November 01, 2003
Kensington Technology GroupProduct:
- Ease of Use:
- Value for Money:
- Overall Rating:
Easy to use, light enough to carry with a Velcro strap to aid tidy packing.
As with all guarantees, read the small print..
This cable provides an extra benefit at a slightly increased price that can be extended annually. A good visual deterrent and one that should hamper the would-be thief.
Cables for laptop security are a good visual deterrent to the opportunist thief, but tests have proven that, with just a little effort and a cutting implement, they are a removable feature.
Kensington has responded with its newest security cable lock, providing more than a deterrent with its aircraft grade steel and Kevlar brand fiber and stainless steel braiding. This latest solution boasts, as standard, a new promise: a replacement laptop up to the value of $1,500 and $10,000 protection per registered purchaser per year.
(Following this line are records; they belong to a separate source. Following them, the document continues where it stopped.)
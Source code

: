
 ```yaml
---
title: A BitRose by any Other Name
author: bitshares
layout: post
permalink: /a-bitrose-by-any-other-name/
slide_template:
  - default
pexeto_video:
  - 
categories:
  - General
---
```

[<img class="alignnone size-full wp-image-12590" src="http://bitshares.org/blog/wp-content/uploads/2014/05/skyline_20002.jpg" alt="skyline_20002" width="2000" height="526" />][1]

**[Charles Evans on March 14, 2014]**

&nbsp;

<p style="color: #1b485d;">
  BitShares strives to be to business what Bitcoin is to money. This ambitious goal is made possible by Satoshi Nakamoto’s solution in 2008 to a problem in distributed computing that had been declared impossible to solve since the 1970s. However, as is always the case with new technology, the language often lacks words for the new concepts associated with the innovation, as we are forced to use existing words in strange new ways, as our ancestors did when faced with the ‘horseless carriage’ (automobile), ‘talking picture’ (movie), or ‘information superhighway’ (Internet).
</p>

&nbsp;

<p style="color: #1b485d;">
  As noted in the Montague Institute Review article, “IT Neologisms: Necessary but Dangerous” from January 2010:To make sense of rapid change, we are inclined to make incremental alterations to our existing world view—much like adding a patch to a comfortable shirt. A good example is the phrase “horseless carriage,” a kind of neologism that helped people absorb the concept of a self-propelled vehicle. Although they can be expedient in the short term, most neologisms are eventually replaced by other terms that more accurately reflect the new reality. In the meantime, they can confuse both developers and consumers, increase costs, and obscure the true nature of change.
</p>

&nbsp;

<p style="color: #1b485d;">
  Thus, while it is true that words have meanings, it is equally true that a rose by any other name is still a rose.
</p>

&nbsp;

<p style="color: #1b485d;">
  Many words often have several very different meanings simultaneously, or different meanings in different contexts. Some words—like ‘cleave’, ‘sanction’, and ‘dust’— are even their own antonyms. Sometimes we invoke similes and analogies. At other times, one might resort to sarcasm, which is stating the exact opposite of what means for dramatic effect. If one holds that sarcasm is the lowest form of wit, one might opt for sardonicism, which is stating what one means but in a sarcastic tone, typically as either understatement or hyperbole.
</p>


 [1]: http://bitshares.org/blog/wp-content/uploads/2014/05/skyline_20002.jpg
So confident is Kensington that its latest computer security cable lock, the MicroSaver, won't be beaten that a registered user can make a claim if their laptop is stolen. There are limitations to this warranty, both keys must be returned under the conditions. But it is reassuring to know that at least the hardware is replaceable.
The MicroSaver uses a patented locking T bar that fits into the universal security slot found on most modern laptops and other equipment and is especially suited to slim-line laptops. Its cable extends to six feet and is lightweight.
The only drawback to this solution is the need to carry a key. If it is lost or misplaced, the user will not be able to remove the cable without first locating the spare key, so be careful here.
As with most security cables, the MicroSaver has a robust locking mechanism at one end and a loop at the other. This allows the user to wrap the MicroSaver around a sturdy immovable object before passing the locking end through. Once this has been accomplished, the T bar lock can be locked to the laptop, making a secure and visible connection.
As for performance, this cable proved extremely strong and could not be easily sliced through. The plastic coating and a few stray pieces of the strong steel braiding were all that could be loosened on the test bench. We used an old laptop and more than reasonable force to try to dislodge the lock from the universal security slot - this too proved futile. It would
be necessary to use excessive force and damage the laptop.
We were impressed with the progress Kensington has made and, although a little more expensive than a similar brand of the more conventional design, we felt it was well worth it.